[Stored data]

*-*-*

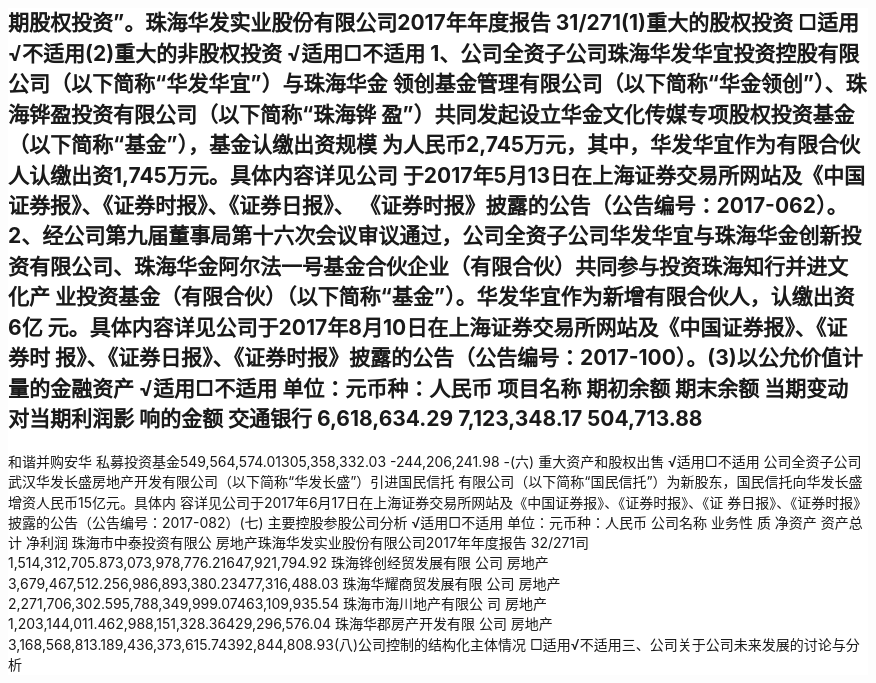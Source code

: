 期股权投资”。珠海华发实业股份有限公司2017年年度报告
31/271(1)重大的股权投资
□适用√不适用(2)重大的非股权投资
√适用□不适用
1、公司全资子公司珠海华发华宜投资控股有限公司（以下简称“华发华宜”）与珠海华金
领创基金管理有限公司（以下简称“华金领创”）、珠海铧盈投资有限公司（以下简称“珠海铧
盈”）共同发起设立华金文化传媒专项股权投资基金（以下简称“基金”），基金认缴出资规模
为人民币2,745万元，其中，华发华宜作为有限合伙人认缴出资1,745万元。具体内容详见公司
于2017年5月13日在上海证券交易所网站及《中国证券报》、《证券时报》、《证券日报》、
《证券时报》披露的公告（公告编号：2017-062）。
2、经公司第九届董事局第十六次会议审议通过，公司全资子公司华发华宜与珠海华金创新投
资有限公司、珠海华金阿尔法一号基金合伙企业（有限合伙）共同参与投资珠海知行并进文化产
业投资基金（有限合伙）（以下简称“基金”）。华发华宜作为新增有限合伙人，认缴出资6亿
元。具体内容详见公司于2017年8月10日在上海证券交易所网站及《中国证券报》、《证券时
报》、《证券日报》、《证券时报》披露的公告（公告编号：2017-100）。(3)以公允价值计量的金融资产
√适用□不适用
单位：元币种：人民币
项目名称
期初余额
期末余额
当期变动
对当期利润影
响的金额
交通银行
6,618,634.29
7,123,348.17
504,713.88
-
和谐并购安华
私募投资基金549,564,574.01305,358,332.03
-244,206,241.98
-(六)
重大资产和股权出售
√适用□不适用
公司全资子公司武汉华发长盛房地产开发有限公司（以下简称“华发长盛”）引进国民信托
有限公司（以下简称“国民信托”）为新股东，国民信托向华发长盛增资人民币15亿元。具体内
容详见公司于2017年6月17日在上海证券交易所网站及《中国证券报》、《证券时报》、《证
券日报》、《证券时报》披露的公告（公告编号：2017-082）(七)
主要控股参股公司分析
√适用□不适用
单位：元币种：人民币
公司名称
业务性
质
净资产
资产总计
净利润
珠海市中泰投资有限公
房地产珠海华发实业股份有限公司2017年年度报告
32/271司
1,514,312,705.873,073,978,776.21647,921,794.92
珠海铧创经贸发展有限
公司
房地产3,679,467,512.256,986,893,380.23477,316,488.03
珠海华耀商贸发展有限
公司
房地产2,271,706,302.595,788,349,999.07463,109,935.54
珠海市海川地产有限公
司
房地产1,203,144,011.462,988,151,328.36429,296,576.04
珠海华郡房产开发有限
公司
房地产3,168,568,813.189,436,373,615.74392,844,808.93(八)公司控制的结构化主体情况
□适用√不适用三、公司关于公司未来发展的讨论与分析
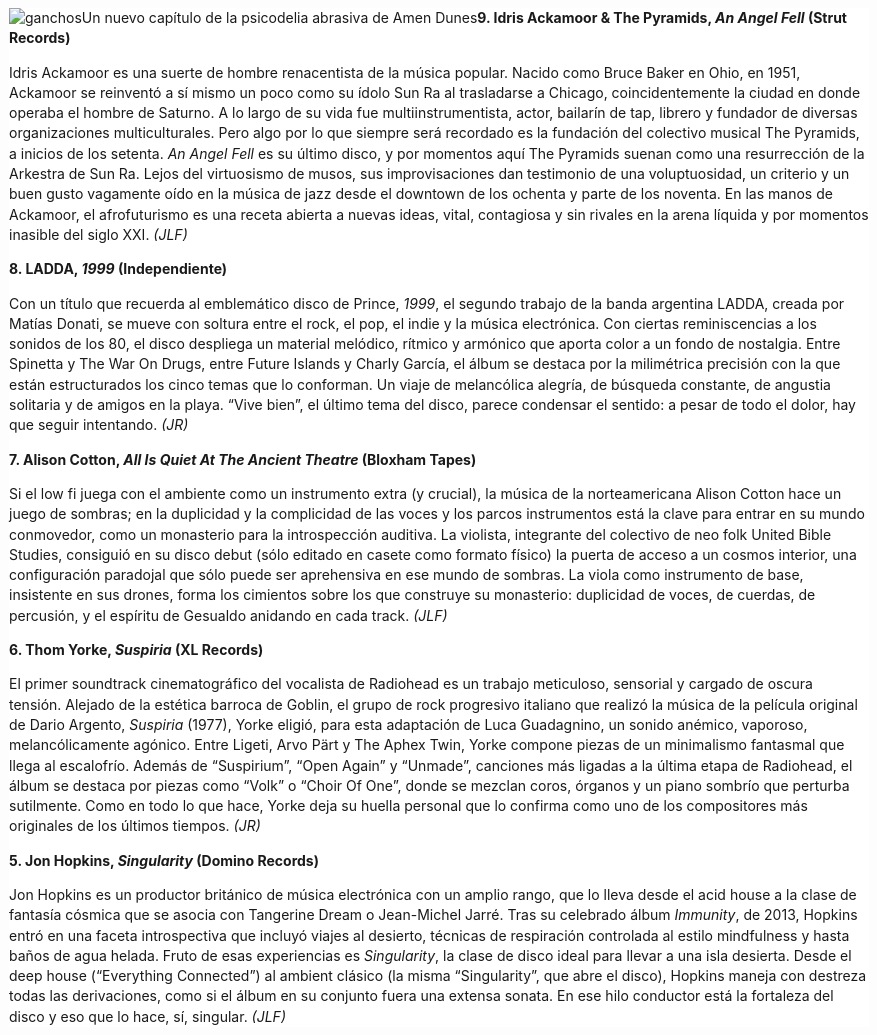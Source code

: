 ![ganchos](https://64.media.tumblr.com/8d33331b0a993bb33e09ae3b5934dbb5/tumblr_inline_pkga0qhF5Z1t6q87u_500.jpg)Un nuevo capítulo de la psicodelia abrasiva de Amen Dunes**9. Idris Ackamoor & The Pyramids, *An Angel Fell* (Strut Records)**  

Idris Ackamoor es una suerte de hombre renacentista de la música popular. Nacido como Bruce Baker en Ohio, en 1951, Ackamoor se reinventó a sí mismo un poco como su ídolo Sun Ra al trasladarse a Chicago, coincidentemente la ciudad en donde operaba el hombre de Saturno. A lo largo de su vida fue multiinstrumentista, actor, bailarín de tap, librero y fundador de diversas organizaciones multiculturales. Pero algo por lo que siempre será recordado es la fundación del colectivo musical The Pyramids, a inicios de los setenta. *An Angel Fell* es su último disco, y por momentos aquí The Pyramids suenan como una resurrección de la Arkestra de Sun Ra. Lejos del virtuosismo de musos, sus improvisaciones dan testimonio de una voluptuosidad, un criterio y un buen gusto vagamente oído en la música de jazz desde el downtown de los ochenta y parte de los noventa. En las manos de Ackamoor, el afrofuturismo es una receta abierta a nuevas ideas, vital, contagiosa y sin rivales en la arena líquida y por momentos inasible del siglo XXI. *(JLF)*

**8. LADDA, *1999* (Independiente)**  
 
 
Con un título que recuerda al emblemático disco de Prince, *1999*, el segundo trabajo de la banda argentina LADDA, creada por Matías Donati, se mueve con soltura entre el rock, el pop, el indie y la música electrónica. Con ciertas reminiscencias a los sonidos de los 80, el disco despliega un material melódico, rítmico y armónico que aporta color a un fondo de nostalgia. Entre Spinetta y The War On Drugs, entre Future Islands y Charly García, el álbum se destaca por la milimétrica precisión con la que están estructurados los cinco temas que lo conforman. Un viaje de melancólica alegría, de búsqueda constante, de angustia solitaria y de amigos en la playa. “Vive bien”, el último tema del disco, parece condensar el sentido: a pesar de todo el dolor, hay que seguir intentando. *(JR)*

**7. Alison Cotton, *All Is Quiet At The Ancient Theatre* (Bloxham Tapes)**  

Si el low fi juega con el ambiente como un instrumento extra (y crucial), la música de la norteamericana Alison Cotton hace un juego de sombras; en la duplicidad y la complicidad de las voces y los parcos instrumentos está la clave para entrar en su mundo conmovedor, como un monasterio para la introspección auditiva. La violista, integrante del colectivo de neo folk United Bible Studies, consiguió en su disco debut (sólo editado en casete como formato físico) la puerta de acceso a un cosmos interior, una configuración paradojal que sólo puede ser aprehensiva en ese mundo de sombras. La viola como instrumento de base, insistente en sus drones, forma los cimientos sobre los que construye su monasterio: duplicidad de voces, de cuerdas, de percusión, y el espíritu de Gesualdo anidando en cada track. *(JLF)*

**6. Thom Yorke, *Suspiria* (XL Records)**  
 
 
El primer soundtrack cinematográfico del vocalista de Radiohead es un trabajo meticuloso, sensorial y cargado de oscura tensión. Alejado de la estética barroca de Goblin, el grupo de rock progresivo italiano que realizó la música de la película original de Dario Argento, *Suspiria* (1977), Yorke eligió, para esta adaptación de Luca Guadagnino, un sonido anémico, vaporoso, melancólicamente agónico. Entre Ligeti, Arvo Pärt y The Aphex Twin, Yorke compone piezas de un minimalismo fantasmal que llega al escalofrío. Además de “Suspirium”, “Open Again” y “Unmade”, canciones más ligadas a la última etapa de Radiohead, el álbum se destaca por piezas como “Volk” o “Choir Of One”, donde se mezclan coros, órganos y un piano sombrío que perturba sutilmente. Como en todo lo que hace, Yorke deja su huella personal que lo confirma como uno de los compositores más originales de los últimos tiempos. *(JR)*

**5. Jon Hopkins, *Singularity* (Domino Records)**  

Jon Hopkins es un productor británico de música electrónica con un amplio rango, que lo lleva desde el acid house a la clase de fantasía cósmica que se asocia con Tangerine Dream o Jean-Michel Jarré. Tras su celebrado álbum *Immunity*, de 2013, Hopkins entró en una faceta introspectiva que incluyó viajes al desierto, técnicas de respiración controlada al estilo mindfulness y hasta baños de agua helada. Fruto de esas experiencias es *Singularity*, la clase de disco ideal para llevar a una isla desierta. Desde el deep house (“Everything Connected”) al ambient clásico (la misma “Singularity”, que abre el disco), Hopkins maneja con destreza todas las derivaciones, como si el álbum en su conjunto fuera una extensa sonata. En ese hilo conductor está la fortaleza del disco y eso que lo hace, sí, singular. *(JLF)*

*-*-*

Identify the lines of the entries containing the string "Alison". Copy each such line.

Your solution →
**7. Alison Cotton, *All Is Quiet At The Ancient Theatre* (Bloxham Tapes)**  
Si el low fi juega con el ambiente como un instrumento extra (y crucial), la música de la norteamericana Alison Cotton hace un juego de sombras; en la duplicidad y la complicidad de las voces y los parcos instrumentos está la clave para entrar en su mundo conmovedor, como un monasterio para la introspección auditiva. La violista, integrante del colectivo de neo folk United Bible Studies, consiguió en su disco debut (sólo editado en casete como formato físico) la puerta de acceso a un cosmos interior, una configuración paradojal que sólo puede ser aprehensiva en ese mundo de sombras. La viola como instrumento de base, insistente en sus drones, forma los cimientos sobre los que construye su monasterio: duplicidad de voces, de cuerdas, de percusión, y el espíritu de Gesualdo anidando en cada track. *(JLF)*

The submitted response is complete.